DTU Library manages DTU Data and is responsible for maintaining all documentation and user support on DTU Data. DTU Library aims to make stored metadata and data findable, accessible and understandable in the long term.

DTU Library collaborates with the IT department, which is responsible for the technical infrastructure, hardware migration and IT security measures.
Data may be created with one specific purpose in mind. However, in the future, they may potentially only have value if saved in open formats. Further, they may have value for reuse in other contexts.

Data preservation only creates value, if supported by documentation of data provenance, and of software and hardware requirements for reusing the data. DTU Data staff will review the metadata of your submitted item to increase findability, interoperability and reuse for data users.

This is done in collaboration with the depositor. As depositor, you must also evaluate the item in terms of scientific quality and context. These are important aspects, when appraising data for preservation actions.

Metadata for DOI

Digital Object Identifiers (DOIs) in DTU Data are registered with DataCite according to the DataCite Metadata Schema, hence DTU Library is obliged to secure the persistent access to metadata either through DTU Data or another openly accessible repository.

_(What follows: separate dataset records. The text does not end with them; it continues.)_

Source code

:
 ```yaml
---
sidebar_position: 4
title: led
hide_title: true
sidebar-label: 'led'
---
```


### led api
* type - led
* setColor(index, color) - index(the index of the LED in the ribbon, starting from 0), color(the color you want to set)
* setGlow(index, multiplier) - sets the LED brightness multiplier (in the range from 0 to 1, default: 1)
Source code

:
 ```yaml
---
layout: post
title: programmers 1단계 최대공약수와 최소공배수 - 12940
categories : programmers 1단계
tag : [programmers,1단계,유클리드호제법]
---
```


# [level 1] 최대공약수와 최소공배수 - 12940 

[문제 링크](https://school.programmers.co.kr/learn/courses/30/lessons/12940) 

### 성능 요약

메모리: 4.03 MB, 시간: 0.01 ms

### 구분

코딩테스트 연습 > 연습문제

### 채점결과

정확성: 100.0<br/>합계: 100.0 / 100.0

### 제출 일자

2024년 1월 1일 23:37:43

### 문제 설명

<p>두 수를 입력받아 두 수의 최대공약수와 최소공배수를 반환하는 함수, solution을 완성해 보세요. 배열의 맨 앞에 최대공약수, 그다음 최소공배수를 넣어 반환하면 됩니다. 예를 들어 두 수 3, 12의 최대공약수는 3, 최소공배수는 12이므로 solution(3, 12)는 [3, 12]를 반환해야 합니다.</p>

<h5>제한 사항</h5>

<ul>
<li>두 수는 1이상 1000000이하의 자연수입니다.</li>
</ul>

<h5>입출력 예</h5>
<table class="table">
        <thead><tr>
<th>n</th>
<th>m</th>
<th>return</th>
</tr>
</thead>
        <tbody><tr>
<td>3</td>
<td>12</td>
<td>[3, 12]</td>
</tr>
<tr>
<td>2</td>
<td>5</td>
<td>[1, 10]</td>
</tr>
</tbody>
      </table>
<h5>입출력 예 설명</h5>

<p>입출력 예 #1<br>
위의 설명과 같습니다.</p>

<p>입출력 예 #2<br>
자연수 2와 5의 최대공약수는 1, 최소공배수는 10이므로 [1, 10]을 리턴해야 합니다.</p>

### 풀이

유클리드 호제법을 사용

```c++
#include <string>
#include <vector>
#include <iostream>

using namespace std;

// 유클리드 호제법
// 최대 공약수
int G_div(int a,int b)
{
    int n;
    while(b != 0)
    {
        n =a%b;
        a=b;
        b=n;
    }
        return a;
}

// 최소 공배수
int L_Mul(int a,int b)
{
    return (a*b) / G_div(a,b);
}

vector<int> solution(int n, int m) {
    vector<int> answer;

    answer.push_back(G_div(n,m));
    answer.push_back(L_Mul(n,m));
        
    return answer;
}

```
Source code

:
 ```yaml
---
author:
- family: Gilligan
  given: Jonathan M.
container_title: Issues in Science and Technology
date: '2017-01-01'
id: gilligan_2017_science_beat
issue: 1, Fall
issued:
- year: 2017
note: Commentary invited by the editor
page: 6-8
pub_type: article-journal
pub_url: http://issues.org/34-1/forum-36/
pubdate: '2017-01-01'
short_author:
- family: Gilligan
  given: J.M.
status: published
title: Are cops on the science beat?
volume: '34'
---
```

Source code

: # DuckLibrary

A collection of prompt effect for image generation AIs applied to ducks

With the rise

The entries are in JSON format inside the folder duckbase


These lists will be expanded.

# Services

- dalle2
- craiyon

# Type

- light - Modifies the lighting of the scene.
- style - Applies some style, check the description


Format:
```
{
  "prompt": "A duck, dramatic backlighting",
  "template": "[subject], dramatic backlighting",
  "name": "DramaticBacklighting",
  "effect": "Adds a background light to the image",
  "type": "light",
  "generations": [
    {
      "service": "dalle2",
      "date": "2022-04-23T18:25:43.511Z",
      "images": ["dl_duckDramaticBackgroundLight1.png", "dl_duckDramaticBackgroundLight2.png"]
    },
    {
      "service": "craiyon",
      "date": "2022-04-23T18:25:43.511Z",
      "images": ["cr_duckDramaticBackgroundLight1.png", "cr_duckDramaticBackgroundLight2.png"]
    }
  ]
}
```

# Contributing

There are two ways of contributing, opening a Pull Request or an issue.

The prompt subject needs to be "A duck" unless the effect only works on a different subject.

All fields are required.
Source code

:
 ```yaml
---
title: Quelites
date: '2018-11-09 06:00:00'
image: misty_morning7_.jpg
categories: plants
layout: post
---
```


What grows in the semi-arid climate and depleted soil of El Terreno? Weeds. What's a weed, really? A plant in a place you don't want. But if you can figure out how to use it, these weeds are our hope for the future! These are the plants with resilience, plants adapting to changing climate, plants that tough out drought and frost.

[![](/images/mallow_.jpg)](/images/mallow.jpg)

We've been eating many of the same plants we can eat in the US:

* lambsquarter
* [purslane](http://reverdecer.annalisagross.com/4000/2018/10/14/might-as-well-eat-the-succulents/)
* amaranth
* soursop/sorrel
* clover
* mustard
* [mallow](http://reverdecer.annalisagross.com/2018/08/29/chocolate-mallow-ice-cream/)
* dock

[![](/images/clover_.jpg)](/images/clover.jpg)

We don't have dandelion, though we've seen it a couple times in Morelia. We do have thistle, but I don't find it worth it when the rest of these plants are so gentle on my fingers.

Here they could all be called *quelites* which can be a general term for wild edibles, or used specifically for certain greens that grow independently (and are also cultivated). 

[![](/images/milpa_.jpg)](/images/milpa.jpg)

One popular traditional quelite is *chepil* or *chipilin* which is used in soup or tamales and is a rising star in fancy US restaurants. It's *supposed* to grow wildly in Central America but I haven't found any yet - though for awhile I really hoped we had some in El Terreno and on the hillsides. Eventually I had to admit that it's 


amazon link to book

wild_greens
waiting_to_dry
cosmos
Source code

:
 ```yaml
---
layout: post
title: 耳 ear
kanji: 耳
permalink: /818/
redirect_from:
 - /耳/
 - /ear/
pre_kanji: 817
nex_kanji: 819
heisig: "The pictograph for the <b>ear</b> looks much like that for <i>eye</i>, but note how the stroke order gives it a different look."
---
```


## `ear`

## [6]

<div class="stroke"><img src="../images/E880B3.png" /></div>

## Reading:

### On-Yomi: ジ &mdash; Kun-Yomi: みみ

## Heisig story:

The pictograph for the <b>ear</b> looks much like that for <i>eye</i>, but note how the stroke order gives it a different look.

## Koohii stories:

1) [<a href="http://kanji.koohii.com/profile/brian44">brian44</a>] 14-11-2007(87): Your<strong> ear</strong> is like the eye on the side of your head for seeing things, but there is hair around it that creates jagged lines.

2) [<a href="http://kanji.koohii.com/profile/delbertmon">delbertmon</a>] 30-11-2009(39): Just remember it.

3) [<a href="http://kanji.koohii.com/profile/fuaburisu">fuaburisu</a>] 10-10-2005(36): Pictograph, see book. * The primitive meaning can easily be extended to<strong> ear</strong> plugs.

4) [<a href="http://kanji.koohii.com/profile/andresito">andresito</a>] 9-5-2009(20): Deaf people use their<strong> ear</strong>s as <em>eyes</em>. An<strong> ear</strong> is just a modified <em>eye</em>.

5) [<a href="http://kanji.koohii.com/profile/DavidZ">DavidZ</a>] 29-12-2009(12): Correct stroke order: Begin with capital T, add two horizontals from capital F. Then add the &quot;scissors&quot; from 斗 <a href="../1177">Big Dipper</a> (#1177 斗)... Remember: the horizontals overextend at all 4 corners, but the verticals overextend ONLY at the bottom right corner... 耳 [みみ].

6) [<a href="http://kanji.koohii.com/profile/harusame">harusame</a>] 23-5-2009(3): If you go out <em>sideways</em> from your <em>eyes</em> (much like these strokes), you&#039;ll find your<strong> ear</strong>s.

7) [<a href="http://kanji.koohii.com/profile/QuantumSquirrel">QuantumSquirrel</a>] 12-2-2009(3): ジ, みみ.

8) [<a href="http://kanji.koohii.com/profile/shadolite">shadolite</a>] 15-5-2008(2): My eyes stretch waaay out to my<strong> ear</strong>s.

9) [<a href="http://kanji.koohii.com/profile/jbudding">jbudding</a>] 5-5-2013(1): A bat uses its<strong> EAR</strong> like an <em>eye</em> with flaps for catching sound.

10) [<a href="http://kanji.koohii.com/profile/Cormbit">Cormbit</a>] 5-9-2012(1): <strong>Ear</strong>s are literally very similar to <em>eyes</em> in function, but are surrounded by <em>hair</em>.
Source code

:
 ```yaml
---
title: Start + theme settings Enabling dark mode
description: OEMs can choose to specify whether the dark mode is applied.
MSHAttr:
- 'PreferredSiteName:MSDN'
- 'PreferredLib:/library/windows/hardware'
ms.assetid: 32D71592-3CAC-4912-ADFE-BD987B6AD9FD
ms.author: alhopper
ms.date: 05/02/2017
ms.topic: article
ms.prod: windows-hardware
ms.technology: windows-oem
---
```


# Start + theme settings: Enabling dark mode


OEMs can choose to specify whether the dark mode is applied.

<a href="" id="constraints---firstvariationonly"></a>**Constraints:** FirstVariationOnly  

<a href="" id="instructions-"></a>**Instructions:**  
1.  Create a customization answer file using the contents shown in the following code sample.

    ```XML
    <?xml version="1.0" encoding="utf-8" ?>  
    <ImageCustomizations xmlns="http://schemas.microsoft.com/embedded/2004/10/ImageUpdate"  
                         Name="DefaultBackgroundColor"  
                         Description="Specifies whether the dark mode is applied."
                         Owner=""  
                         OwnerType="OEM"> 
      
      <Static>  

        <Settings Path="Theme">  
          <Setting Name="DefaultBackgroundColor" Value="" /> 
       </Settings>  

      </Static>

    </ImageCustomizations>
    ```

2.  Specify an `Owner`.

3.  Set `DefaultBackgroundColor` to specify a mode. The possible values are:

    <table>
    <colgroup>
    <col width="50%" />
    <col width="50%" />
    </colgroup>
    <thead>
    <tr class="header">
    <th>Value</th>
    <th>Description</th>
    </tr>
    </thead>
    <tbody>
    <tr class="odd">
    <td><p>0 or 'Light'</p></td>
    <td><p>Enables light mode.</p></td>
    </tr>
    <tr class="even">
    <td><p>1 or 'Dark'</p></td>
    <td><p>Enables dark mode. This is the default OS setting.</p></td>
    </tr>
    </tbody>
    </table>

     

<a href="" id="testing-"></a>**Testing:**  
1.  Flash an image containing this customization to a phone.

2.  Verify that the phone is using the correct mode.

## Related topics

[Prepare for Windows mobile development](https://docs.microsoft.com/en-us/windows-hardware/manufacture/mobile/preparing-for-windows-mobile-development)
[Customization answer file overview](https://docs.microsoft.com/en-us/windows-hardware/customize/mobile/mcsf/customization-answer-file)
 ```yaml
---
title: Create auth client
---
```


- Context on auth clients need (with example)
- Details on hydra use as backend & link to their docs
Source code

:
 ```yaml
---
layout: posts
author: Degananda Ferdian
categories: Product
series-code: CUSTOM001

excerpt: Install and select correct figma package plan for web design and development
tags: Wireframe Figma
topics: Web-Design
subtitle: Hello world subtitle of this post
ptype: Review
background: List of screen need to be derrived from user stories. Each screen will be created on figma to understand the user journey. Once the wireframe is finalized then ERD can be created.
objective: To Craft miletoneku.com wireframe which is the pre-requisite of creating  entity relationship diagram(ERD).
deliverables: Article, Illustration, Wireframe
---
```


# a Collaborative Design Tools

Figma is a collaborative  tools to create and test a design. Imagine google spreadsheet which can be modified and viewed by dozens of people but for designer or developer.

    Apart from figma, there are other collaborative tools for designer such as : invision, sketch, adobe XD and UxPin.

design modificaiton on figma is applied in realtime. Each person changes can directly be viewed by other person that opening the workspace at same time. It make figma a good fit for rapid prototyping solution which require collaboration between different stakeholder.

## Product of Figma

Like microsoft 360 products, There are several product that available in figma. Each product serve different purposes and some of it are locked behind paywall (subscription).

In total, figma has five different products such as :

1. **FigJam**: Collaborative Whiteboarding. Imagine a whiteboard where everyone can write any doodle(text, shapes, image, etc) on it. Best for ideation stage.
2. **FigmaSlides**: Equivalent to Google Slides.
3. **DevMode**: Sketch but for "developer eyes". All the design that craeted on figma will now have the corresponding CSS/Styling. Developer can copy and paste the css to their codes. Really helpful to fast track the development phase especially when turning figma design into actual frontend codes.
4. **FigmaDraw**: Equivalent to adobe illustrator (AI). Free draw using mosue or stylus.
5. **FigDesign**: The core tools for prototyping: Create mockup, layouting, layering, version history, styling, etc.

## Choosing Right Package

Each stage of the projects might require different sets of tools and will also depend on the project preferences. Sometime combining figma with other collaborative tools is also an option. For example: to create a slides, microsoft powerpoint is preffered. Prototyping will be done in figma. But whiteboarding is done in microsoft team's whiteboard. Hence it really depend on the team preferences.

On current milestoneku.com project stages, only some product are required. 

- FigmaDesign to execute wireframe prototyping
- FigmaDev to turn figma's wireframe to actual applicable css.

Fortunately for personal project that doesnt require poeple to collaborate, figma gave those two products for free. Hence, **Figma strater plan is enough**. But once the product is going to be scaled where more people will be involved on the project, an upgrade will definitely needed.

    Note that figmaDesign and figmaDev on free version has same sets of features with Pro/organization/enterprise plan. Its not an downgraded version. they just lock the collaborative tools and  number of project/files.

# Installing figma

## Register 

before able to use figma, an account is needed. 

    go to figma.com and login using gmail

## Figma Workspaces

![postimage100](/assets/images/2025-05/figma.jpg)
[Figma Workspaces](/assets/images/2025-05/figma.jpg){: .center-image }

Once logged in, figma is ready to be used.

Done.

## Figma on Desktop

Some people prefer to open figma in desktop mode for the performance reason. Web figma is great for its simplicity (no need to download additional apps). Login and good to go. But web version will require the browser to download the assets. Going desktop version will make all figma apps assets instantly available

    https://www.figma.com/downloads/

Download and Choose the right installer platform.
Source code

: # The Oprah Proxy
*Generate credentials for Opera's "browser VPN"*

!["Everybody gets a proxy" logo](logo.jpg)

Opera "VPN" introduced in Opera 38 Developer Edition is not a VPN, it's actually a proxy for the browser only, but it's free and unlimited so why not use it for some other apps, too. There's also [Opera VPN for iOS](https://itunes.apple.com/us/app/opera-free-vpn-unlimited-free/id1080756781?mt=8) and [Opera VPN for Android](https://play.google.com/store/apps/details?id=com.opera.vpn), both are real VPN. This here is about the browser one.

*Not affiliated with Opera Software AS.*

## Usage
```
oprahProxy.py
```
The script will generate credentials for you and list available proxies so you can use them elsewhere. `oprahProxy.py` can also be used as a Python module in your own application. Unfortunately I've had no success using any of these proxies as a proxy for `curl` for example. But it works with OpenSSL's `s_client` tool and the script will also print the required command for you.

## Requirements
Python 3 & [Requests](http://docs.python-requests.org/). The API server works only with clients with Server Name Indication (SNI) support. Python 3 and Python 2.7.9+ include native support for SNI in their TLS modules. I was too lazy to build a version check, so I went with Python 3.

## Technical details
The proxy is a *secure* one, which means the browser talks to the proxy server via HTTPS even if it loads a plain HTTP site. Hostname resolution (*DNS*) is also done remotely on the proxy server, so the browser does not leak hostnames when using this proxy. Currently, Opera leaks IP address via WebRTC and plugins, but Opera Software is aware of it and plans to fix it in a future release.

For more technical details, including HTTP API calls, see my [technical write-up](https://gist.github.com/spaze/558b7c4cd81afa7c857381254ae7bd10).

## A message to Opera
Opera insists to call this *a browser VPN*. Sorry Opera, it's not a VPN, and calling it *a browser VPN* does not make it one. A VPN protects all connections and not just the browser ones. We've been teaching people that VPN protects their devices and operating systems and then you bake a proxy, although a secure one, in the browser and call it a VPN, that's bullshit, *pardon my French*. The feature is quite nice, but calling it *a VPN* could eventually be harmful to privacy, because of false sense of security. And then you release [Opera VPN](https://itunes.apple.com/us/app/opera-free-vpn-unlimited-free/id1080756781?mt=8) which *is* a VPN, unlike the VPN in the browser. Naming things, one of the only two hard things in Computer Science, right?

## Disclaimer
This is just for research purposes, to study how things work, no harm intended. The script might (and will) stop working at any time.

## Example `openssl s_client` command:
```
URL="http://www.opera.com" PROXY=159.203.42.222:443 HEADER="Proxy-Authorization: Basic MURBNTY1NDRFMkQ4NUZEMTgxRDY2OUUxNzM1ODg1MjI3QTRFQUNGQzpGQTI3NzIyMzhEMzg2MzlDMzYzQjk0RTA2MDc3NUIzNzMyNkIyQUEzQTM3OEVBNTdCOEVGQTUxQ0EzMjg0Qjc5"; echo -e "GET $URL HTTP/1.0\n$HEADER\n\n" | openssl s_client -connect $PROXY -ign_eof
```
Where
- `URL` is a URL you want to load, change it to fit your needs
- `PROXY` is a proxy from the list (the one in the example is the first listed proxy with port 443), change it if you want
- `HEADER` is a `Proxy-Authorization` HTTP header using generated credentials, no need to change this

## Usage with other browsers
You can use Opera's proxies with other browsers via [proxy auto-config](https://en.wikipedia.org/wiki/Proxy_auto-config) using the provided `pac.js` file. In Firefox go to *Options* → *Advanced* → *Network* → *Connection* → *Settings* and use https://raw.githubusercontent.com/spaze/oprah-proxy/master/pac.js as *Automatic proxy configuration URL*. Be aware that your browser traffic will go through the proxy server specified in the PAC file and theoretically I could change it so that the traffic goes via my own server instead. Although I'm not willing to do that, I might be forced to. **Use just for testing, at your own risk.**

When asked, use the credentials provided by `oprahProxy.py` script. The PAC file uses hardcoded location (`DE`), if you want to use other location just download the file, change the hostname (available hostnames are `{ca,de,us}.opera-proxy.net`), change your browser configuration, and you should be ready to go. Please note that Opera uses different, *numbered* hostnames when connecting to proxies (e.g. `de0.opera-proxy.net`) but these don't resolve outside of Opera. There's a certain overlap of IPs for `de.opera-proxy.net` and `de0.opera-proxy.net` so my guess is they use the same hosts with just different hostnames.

Preservation of item files

DTU Data applies two levels of file support:

  1. Bit-level preservation: Access to the file in its submission format is provided
  2. Full preservation: Usability of files will require actions such as migration, normalization and conversion. With bit-level preservation, DTU Data guarantees access to files for a minimum of 10 years (see Curation level 2 below). Therefore, extended access to item files may depend on the files being uploaded in preferred formats. See our list of preferred formats. For files stored outside DTU Data see Curation level 3 below. 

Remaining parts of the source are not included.